# Ministers’ incumbency ends after 1.79 failures with daily failing probability 0.11%

Today, Thomas Metz made me aware of a dataset about ministers in Eastern German federal states (Bundesländer) by Sebastian Jäckle. The dataset includes the variable “duration of incumbency” in days for 291 ministers between 1990 and 2011.

I was curious to look at the distribution of duration with the intention to be brave as a physicist and infer a simple stochastic model which reproduces that distribution. I copied the duration data into a matlab vector duration, made histograms, fits for different distributions and KS-Tests. As duration is a discrete random variable (days starting from inauguration), distributions living on the nonnegative integers are the natural candidates. The classical one-parameter distributions Poisson and geometric failed to deliver fitting distributions, but the negative binomial (NB) did surprisingly well.

Normalized histogram for duration of incumbency and best-fit negative binomial probabilty mass function.

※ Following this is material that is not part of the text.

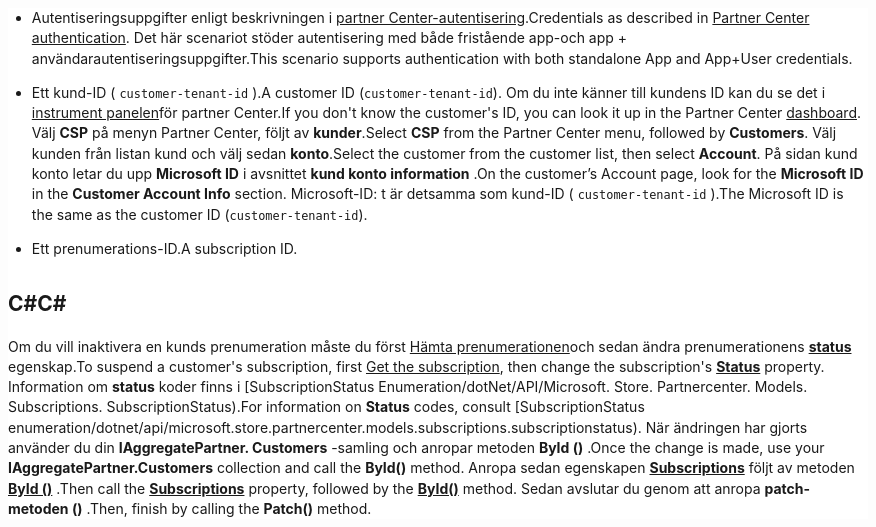 - <span data-ttu-id="80692-114">Autentiseringsuppgifter enligt beskrivningen i [partner Center-autentisering](partner-center-authentication.md).</span><span class="sxs-lookup"><span data-stu-id="80692-114">Credentials as described in [Partner Center authentication](partner-center-authentication.md).</span></span> <span data-ttu-id="80692-115">Det här scenariot stöder autentisering med både fristående app-och app + användarautentiseringsuppgifter.</span><span class="sxs-lookup"><span data-stu-id="80692-115">This scenario supports authentication with both standalone App and App+User credentials.</span></span>

- <span data-ttu-id="80692-116">Ett kund-ID ( `customer-tenant-id` ).</span><span class="sxs-lookup"><span data-stu-id="80692-116">A customer ID (`customer-tenant-id`).</span></span> <span data-ttu-id="80692-117">Om du inte känner till kundens ID kan du se det i [instrument panelen](https://partner.microsoft.com/dashboard)för partner Center.</span><span class="sxs-lookup"><span data-stu-id="80692-117">If you don't know the customer's ID, you can look it up in the Partner Center [dashboard](https://partner.microsoft.com/dashboard).</span></span> <span data-ttu-id="80692-118">Välj **CSP** på menyn Partner Center, följt av **kunder**.</span><span class="sxs-lookup"><span data-stu-id="80692-118">Select **CSP** from the Partner Center menu, followed by **Customers**.</span></span> <span data-ttu-id="80692-119">Välj kunden från listan kund och välj sedan **konto**.</span><span class="sxs-lookup"><span data-stu-id="80692-119">Select the customer from the customer list, then select **Account**.</span></span> <span data-ttu-id="80692-120">På sidan kund konto letar du upp **Microsoft ID** i avsnittet **kund konto information** .</span><span class="sxs-lookup"><span data-stu-id="80692-120">On the customer’s Account page, look for the **Microsoft ID** in the **Customer Account Info** section.</span></span> <span data-ttu-id="80692-121">Microsoft-ID: t är detsamma som kund-ID ( `customer-tenant-id` ).</span><span class="sxs-lookup"><span data-stu-id="80692-121">The Microsoft ID is the same as the customer ID  (`customer-tenant-id`).</span></span>

- <span data-ttu-id="80692-122">Ett prenumerations-ID.</span><span class="sxs-lookup"><span data-stu-id="80692-122">A subscription ID.</span></span>

## <a name="c"></a><span data-ttu-id="80692-123">C\#</span><span class="sxs-lookup"><span data-stu-id="80692-123">C\#</span></span>

<span data-ttu-id="80692-124">Om du vill inaktivera en kunds prenumeration måste du först [Hämta prenumerationen](get-a-subscription-by-id.md)och sedan ändra prenumerationens [**status**](/dotnet/api/microsoft.store.partnercenter.models.subscriptions.subscription.status) egenskap.</span><span class="sxs-lookup"><span data-stu-id="80692-124">To suspend a customer's subscription, first [Get the subscription](get-a-subscription-by-id.md), then change the subscription's [**Status**](/dotnet/api/microsoft.store.partnercenter.models.subscriptions.subscription.status) property.</span></span> <span data-ttu-id="80692-125">Information om **status** koder finns i [SubscriptionStatus Enumeration/dotNet/API/Microsoft. Store. Partnercenter. Models. Subscriptions. SubscriptionStatus).</span><span class="sxs-lookup"><span data-stu-id="80692-125">For information on **Status** codes, consult [SubscriptionStatus enumeration/dotnet/api/microsoft.store.partnercenter.models.subscriptions.subscriptionstatus).</span></span> <span data-ttu-id="80692-126">När ändringen har gjorts använder du din **IAggregatePartner. Customers** -samling och anropar metoden **ById ()** .</span><span class="sxs-lookup"><span data-stu-id="80692-126">Once the change is made, use your **IAggregatePartner.Customers** collection and call the **ById()** method.</span></span> <span data-ttu-id="80692-127">Anropa sedan egenskapen [**Subscriptions**](/dotnet/api/microsoft.store.partnercenter.customers.icustomer.subscriptions) följt av metoden [**ById ()**](/dotnet/api/microsoft.store.partnercenter.subscriptions.isubscriptioncollection.byid) .</span><span class="sxs-lookup"><span data-stu-id="80692-127">Then call the [**Subscriptions**](/dotnet/api/microsoft.store.partnercenter.customers.icustomer.subscriptions) property, followed by the [**ById()**](/dotnet/api/microsoft.store.partnercenter.subscriptions.isubscriptioncollection.byid) method.</span></span> <span data-ttu-id="80692-128">Sedan avslutar du genom att anropa **patch-metoden ()** .</span><span class="sxs-lookup"><span data-stu-id="80692-128">Then, finish by calling the **Patch()** method.</span></span>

The best fit yielded parameters $r=1.79$ and $p=0.0011$. The Kolmogorov-Smirnov test did not reject that duration data came from the distribution with these parameters (p=0.32), but rejects under reasonably small changes of the two parameters. Thus, it is reasonable to assume

$\text{duration}\sim\text{NB}(1.79,0.0011)=\text{NB}(r,p).$

What model does this imply? Looking at the days in the incumbency of a minister. Let us assume that every day can either be a success or failure which happens with probability $p$. The negative binomial is the distribution of the number of successful days until $r$ failures occur (there is an extension to non-integer number of failures). Our model is thus, that a minister’s incumbency ends after a certain number of failures (what ever that means in practice). The best fit suggests that under this model 1.79 failures are allowed during a minister’s incumbency and that failures are relatively rare events happening with probabilty 0.11% every day, i.e. on average the first failure happens approximately at day 900.

Further notes:
Here ist the matlab code which delivers the results
% computation dist='nbin';bins=0:500:7500;hi=hist(duration,bins);par=mle(duration,'distribution',dist); % plots clf;bar(bins,hi/sum(hi)/(bins(2)-bins(1)));hold on;x=0:8000;plot(x,pdf(dist,x,par(1),par(2)),'r','LineWidth',3); % Kolmogorov-Smirnov test [h,p]=kstest(duration,[x' cdf(dist,x,par(1),par(2))']) 
You can test other two-parameter distributions by changing dist, e.g. to 'logn' or 'gam'. If you want to check one-parameter distribution you have to further remove ,par(2) from the code. It turns out that also the gamma distribution delivers a fit which is not rejected. This is reasonable because it is sometimes seen as the continuous-valued version of the negative binomial. Also the Weibull distribution was not rejected (although with much lower p-value), this shows that also other models might be appropriate. As always with statistics and real world data, I assume that the KS-Test would reject my theory when we have a larger dataset, as certainly some deviations from the negative binomial trend get dominant (e.g. caused by election cycles).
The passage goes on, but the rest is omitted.